Die auf dem Friedhof beerdigten Juden gehörten der jüdischen Gemeinde an, deren Anfänge nicht bekannt sind. Eine Notiz im Kirchenbuch der lutherischen Kirchengemeinde belegt, dass am 30. August 1678 das Kind des Juden Isaac auf "dem bösen bergh" beerdigt wurde. Der erste Friedhof wurde um ein Grundstück vergrößert, das die jüdische Gemeinde im Jahre 1905 erwarb. Die letzte Bestattung fand im Jahre 1941 statt. Keiner der Überlebenden der jüdischen Gemeinde kehrte 1945 nach Schermbeck zurück. Am 8. Februar 2007 wurde der Friedhof in die gemeindliche Denkmalliste eingetragen.

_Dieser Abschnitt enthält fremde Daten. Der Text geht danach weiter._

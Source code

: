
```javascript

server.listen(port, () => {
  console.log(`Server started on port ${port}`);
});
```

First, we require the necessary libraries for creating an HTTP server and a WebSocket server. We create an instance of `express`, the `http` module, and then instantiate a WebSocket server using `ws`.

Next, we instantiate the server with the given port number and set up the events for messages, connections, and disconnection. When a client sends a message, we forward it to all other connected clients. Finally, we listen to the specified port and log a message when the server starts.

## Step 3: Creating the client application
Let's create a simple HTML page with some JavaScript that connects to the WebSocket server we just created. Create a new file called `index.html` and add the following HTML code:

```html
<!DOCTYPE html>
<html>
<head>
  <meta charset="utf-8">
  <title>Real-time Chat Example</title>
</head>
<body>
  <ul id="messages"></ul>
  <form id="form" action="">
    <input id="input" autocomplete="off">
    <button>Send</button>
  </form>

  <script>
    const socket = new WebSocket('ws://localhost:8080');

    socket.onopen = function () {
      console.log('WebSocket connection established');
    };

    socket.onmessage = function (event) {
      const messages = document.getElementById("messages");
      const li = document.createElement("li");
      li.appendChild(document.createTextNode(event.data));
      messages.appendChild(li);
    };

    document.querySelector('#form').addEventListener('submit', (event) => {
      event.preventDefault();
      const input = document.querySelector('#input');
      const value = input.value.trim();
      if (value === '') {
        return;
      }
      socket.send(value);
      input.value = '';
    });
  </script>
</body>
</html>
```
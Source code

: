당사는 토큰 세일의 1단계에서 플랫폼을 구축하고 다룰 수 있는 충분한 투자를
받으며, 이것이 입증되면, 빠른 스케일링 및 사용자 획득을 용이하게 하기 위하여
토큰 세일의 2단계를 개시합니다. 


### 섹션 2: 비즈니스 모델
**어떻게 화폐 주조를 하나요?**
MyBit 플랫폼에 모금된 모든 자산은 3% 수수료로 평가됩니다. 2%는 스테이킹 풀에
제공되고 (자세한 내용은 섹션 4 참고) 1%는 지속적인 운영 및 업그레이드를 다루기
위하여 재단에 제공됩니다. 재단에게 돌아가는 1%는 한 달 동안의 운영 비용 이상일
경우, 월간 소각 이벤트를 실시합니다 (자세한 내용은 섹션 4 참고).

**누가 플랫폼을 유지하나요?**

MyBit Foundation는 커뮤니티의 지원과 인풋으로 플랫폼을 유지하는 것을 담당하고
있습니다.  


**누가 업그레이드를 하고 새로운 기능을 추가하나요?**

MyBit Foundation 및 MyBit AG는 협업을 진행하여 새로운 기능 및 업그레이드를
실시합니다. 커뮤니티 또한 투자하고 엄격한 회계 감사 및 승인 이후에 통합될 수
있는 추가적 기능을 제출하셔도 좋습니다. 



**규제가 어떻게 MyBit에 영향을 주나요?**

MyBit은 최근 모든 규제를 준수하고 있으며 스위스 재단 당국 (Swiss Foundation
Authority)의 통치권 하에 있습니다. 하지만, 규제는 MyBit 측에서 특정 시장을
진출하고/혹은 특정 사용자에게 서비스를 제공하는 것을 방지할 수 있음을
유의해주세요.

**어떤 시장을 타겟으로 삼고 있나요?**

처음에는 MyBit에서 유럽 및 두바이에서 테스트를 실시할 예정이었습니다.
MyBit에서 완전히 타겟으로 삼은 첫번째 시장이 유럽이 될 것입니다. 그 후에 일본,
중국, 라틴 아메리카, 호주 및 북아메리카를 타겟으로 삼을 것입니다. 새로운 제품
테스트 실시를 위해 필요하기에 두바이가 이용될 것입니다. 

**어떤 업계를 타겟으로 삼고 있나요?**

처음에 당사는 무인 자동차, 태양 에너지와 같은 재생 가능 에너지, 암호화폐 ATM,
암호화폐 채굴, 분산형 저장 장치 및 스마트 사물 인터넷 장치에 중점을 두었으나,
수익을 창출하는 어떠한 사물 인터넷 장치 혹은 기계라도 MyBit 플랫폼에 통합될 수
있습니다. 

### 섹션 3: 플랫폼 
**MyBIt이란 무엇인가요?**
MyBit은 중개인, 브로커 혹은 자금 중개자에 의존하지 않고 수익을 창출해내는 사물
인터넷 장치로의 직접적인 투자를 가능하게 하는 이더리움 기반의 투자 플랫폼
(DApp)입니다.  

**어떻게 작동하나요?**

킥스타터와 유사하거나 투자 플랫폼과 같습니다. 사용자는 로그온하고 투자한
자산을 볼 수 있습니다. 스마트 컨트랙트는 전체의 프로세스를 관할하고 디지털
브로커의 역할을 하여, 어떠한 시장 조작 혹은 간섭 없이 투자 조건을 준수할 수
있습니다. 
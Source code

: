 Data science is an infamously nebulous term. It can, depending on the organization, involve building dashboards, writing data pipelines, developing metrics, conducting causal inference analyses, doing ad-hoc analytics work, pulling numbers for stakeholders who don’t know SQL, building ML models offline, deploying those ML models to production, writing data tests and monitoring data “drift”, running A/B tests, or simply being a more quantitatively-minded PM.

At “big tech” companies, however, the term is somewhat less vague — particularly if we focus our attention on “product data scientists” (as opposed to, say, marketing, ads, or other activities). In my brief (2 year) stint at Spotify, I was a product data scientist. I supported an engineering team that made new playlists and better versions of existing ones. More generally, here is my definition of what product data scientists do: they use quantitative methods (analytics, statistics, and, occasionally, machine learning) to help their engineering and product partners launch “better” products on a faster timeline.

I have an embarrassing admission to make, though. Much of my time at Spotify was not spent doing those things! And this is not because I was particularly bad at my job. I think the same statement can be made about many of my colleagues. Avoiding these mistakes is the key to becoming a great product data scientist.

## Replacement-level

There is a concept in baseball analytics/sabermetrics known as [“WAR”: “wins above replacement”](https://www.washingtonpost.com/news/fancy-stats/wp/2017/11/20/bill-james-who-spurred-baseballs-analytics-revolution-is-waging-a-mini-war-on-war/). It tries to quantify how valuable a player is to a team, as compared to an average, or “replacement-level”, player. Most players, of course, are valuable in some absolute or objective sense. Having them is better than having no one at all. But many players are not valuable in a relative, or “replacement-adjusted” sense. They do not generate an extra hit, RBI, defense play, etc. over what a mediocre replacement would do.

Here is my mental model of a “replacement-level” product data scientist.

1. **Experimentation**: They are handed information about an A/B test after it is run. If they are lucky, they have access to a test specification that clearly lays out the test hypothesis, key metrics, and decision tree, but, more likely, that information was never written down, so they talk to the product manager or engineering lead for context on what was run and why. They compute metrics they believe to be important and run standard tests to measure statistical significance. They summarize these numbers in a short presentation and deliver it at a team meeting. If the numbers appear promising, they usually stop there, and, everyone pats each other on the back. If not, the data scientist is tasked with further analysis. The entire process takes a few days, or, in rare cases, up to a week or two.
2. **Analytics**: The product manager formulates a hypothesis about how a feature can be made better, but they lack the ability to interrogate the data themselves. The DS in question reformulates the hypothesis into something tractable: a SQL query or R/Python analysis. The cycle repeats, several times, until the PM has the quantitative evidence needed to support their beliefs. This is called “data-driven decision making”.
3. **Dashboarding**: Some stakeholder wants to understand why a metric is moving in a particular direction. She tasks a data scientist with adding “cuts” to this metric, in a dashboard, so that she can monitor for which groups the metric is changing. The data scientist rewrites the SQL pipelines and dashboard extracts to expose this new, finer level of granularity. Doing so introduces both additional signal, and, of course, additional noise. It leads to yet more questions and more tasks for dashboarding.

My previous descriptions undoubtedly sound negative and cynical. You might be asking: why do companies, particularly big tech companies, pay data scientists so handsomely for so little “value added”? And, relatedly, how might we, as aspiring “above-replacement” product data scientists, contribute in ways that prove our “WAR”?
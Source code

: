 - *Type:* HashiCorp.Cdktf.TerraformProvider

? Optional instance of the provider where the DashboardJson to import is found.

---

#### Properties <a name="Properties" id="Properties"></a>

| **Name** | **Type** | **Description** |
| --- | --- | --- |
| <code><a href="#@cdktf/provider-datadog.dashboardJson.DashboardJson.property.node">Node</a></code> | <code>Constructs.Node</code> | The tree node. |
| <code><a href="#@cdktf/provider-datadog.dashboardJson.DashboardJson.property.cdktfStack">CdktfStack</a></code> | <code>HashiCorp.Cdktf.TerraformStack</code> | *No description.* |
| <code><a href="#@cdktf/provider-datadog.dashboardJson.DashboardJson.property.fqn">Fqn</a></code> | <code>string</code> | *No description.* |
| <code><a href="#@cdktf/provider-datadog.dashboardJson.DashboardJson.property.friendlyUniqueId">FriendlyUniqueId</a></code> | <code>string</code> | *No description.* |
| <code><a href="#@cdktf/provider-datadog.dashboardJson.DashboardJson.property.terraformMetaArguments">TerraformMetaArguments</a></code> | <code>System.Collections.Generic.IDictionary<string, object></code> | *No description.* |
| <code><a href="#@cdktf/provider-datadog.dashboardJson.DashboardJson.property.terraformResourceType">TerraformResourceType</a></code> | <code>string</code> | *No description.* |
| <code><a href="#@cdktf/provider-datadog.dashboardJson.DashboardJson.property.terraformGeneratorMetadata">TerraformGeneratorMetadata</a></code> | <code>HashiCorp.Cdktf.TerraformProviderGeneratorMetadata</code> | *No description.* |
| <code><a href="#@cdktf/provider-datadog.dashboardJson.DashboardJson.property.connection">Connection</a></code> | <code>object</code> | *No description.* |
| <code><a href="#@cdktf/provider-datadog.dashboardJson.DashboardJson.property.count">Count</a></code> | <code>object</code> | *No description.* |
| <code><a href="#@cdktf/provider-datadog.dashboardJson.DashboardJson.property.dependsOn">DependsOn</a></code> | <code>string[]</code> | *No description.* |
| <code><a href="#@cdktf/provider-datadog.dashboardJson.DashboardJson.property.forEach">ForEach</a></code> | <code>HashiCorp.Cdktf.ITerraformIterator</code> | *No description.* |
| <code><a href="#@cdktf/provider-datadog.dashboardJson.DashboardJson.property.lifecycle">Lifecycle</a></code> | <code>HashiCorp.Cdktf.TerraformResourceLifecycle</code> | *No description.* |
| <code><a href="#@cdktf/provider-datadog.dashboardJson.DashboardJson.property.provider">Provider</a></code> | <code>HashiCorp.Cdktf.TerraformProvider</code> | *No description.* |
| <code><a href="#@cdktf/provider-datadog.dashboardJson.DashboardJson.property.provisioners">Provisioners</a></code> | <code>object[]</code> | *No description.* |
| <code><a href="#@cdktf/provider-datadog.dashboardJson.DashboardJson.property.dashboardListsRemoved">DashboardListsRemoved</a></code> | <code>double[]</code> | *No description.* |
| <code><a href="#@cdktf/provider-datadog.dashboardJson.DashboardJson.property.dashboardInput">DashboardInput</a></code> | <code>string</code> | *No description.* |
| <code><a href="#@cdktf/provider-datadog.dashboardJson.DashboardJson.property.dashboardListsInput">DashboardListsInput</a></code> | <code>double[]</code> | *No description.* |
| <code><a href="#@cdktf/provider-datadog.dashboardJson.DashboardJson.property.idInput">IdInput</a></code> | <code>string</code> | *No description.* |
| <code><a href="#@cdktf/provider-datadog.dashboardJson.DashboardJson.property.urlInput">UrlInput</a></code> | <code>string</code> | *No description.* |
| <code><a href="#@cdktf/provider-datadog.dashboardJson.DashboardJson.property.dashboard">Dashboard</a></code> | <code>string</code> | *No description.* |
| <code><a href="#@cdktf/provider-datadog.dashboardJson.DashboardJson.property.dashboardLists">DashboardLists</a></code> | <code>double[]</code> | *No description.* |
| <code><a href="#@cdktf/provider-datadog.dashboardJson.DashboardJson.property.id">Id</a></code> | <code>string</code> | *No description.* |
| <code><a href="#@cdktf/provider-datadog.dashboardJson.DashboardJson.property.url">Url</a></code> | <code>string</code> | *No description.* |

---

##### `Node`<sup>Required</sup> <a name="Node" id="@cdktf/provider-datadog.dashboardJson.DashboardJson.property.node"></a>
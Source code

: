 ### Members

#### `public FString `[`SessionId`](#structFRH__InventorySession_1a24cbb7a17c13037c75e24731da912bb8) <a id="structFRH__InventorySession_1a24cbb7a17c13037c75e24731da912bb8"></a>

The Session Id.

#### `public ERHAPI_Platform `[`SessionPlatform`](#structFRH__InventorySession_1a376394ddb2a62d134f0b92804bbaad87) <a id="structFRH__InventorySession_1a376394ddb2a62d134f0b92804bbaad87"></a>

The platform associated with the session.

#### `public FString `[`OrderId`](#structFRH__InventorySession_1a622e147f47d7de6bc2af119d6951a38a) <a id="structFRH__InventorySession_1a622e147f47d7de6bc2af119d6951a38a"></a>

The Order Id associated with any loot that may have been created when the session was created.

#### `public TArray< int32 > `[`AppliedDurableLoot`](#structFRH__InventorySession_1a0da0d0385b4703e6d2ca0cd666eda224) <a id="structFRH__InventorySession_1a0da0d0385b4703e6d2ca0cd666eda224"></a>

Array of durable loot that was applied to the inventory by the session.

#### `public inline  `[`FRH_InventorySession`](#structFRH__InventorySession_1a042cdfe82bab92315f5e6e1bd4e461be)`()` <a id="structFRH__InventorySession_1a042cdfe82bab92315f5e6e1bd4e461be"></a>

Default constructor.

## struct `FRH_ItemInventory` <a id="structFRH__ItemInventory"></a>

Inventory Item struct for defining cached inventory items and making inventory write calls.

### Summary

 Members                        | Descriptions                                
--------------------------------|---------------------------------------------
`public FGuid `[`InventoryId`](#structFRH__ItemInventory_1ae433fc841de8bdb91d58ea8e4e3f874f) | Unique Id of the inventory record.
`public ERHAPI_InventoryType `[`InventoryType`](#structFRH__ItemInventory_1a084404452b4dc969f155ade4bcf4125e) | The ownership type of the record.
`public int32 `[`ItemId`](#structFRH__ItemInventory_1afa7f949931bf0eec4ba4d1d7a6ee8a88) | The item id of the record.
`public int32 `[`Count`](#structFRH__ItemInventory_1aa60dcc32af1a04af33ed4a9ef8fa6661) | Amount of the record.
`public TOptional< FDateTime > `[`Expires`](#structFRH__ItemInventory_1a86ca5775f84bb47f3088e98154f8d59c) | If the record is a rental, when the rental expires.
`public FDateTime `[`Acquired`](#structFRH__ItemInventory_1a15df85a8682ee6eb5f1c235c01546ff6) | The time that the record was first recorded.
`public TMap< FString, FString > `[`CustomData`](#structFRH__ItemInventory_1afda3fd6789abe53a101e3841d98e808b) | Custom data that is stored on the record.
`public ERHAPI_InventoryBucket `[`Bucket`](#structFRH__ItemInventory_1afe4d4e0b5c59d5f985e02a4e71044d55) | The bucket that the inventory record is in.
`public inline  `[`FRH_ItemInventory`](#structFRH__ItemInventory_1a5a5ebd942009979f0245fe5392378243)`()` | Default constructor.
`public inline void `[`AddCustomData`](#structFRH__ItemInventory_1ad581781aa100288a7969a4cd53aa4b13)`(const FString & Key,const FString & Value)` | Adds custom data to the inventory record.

Ausführlich beschreiben die Autoren das Leben der jüdischen Familien Moses, Mathias, Benjamin, Anschel, Schönbach und Marchand, Hoffmann, Sternberg und Adelsheimer, bevor sie sich den unverheirateten Juden widmen. Die Berichte über die Familien und Einzelpersonen wurden illustriert und zeigen die Personen ebenso wie ihre Wohnstätten und belegen, dass die Juden vor der Nazizeit fest ins gemeindliche Nachbarschafts- und Vereinsleben eingebunden waren.

Zwei Grabsteine für den Lehrer Jakob Leffmann und den Schüler Meir ben Uri erinnern daran, dass es in Schermbeck eine jüdische Schule gab. Nachweisbar ist diese Schule für die Jahre 1852 bis 1889. In der Anfangszeit besuchten die jüdischen Kinder die evangelische Schule des Ortes. Religionsunterricht wurde durch jüdische Privatlehrer erteilt. Im Herbst 1889 fasste die jüdische Gemeinde den Entschluss, die Schule zu schließen und die Kinder wieder in der evangelischen Volksschule unterrichten zu lassen.

Die Gräber der aufgelisteten Verstorbenen werden in einem separaten Lageplan ausgewiesen. Für sieben Grabsteine sind die Inschriften übersetzt worden. Die weiteren Übersetzungen wurden bereits 2006 vom Essener Steinheim-Institut erledigt und sind auf dessen Homepage einsehbar.

Im Anhang findet der Leser eine Auflistung der Häuser der jüdischen Familien sowie deren Lagekennzeichnung auf einer Katasterkarte des Jahres 1836. Auf fünf Seiten befinden sich Hinweise auf die verwendeten Archivalien und Bücher oder auf weiterführende Literatur.